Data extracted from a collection

*** Begin section ***

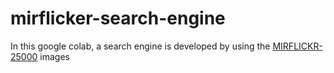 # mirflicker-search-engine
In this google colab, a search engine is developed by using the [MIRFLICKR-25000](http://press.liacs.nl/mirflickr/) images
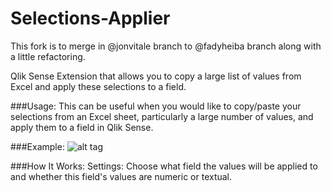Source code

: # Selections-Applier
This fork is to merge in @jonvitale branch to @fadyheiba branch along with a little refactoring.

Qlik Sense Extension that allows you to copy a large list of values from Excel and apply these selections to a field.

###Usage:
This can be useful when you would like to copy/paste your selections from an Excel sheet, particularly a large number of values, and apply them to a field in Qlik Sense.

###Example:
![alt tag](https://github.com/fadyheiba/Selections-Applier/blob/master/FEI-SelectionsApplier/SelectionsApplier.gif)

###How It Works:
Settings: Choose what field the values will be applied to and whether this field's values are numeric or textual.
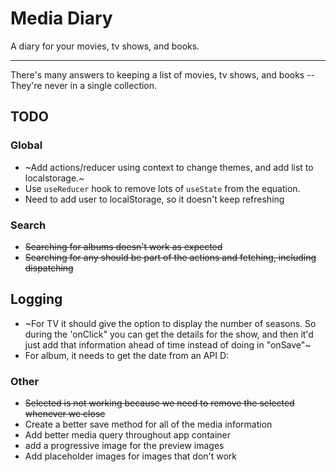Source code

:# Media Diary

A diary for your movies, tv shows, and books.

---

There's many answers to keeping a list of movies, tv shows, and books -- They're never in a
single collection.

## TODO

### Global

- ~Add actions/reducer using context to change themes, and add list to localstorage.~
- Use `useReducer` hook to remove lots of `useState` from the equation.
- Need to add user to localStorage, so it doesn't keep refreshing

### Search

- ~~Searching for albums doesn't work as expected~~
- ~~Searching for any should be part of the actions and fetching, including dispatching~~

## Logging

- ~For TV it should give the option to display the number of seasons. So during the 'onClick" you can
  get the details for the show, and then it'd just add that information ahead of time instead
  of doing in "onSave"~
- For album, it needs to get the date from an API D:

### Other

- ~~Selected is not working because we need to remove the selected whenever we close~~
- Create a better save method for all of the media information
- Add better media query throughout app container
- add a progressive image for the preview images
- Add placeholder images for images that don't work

*** End section ***

How to complete this task:
Lines from the one containing "- ~For TV it" through the final line of the entries are the only ones to print, and each must match exactly.

Solution:
- ~For TV it should give the option to display the number of seasons. So during the 'onClick" you can
  get the details for the show, and then it'd just add that information ahead of time instead
  of doing in "onSave"~
- For album, it needs to get the date from an API D:

### Other

- ~~Selected is not working because we need to remove the selected whenever we close~~
- Create a better save method for all of the media information
- Add better media query throughout app container
- add a progressive image for the preview images
- Add placeholder images for images that don't work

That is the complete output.